Barnaby was severely criticised, particularly by Sir Edward Reed, himself a former Chief Constructor of the Royal Navy, because Collingwoods waterline armour belt was concentrated amidships and did not extend to the ends of the ship. Reed believed that this weakness meant that the ship could be sunk from the consequent uninhibited flooding if her unarmoured ends were riddled by shellfire and open to the sea. Barnaby deliberately selected a hull shape with narrow, fine ends to limit the volume of the hull that could be flooded and situated the armoured deck below the waterline to prevent it from being pierced by enemy shells and flooding the lower part of the ironclad. Furthermore, he heavily subdivided the hull to limit the amount of water that could enter through any one hit and placed coal bunkers above the armoured deck to absorb the fragments from exploding shells. Unbeknownst to his critics, Collingwood was tested in 1884 with her ends and the large spaces in her hold ballasted with water and her draught only increased by 17.5 in and she lost a minor amount of speed. The price was that the ship lacked buoyancy at her ends and tended to bury her bow in oncoming waves rather than be lifted over them. Her speed was greatly reduced in a head sea and the resulting spray made working the guns very difficult. Collingwood tended to roll heavily and was not regarded as a good seaboat. Despite these issues, her basic configuration was followed by most subsequent British ironclads and predreadnought battleships until the revolutionary of 1905.

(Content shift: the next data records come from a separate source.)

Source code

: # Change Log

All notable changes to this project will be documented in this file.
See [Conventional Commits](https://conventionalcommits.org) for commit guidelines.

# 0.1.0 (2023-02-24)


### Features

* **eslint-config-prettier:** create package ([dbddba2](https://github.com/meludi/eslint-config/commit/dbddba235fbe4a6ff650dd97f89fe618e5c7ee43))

The ship had a length between perpendiculars of 325 ft, a beam of 68 ft, and a draught of 27 ft 10 in at deep load. She displaced 9500 LT at normal load and had a complement of 498 officers and ratings.

The ship was powered by a pair of 2-cylinder inverted compound-expansion steam engines, each driving one propeller. The Humphreys engines produced a total of 7000 ihp at normal draught and 9600 ihp with forced draught, using steam provided by a dozen cylindrical boilers with a working pressure of 100 psi. She was designed to reach a speed of 15.5 kn at normal draught and Collingwood reached 16.6 kn from 8369 ihp on her sea trials, using natural draught. She was the first British ironclad to be equipped with forced draught and the ship only reached a speed of 16.84 kn from 9573 ihp while using it during her sea trials because her engines were incapable of handling the additional steam. Collingwood carried a maximum of 1200 LT of coal that gave her a range of 8500 nmi at a speed of 10 kn.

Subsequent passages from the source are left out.